_Try it_: Tell me how many lines of the entries below include the string "langle", and give only the number.

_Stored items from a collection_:
┌──

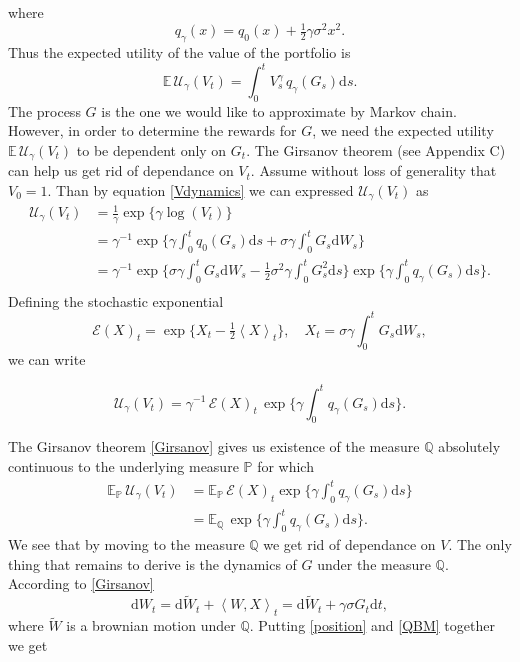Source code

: where
\[q_{\gamma}(x)=q_{0}(x)+\tfrac{1}{2}\gamma\sigma^2 x^2.\]
Thus the expected utility of the value of the portfolio is
\[\mathbb{E}\,\mathcal{U}_{\gamma}(V_t)=\int_0^tV_s^{\gamma}\,q_{\gamma}(G_s)\mathrm{d}s.\]
The process $G$ is the one we would like to approximate by Markov chain. However, in order to determine the rewards for $G$, we need the expected utility  $\mathbb{E}\,\mathcal{U}_{\gamma}(V_t)$ to be dependent only on $G_t$. The Girsanov theorem (see Appendix C) can help us get rid of dependance on $V_t$. Assume without loss of generality that $V_0=1$. Than by equation \eqref{Vdynamics} we can expressed $\mathcal{U}_{\gamma}(V_t)$ as 
\begin{equation*}
\begin{split}
\mathcal{U}_{\gamma}(V_t)&=\tfrac{1}{\gamma}\exp\{\gamma\log(V_t)\}\\
&=\gamma^{-1}\exp\Big\{\gamma\int_0^t q_0(G_s)\mathrm{d}s + \sigma\gamma \int_0^t G_s \mathrm{d}W_s \Big\}\\
&=\gamma^{-1}
\exp\Big\{\sigma\gamma \int_0^t G_s \mathrm{d}W_s -\tfrac{1}{2}\sigma^2\gamma\int_0^t G_s^2\mathrm{d}s\Big\}  \exp\Big\{\gamma\int_0^t q_\gamma(G_s)\mathrm{d}s\Big\}.\\
\end{split}
\end{equation*}
Defining the stochastic exponential
\[\mathcal{E}(X)_t=\exp\{X_t-\tfrac{1}{2}\left\langle X\right\rangle_t\}, \quad X_t=\sigma\gamma\int_0^t G_s \mathrm{d}W_s,\]
we can write 

\begin{equation}
\mathcal{U}_{\gamma}(V_t)=\gamma^{-1}\,\mathcal{E}(X)_t\,\exp\Big\{\gamma\int_0^t q_{\gamma}(G_s)\mathrm{d}s\Big\}.
\end{equation}

The Girsanov theorem \ref{Girsanov} gives us existence of the measure $\mathbb{Q}$ absolutely continuous to the underlying measure $\mathbb{P}$ for which
\begin{equation}
\label{Qreward}
\begin{split}
\mathbb{E}_{\mathbb{P}}\,\mathcal{U}_{\gamma}(V_t)&=\mathbb{E}_{\mathbb{P}}\,\mathcal{E}(X)_t\exp\Big\{\gamma\int_0^t q_{\gamma}(G_s)\mathrm{d}s\Big\}\\
&=\mathbb{E}_{\mathbb{Q}}\,\exp\Big\{\gamma\int_0^t q_{\gamma}(G_s)\mathrm{d}s\Big\}.
\end{split}
\end{equation}
We see that by moving to the measure $\mathbb{Q}$ we get rid of dependance on $V$. The only thing that remains to derive is the dynamics of $G$ under the measure $\mathbb{Q}$. According to \ref{Girsanov}
\begin{equation}
\label{QBM}
\mathrm{d}W_t=\mathrm{d}\widetilde{W}_t+\left\langle W,X \right\rangle_t=\mathrm{d}\widetilde{W}_t+\gamma\sigma G_t\mathrm{d}t,
\end{equation}
where $\widetilde{W}$ is a brownian motion under $\mathbb{Q}$. Putting \eqref{position} and \eqref{QBM} together we get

└──

_Exercise result_: 2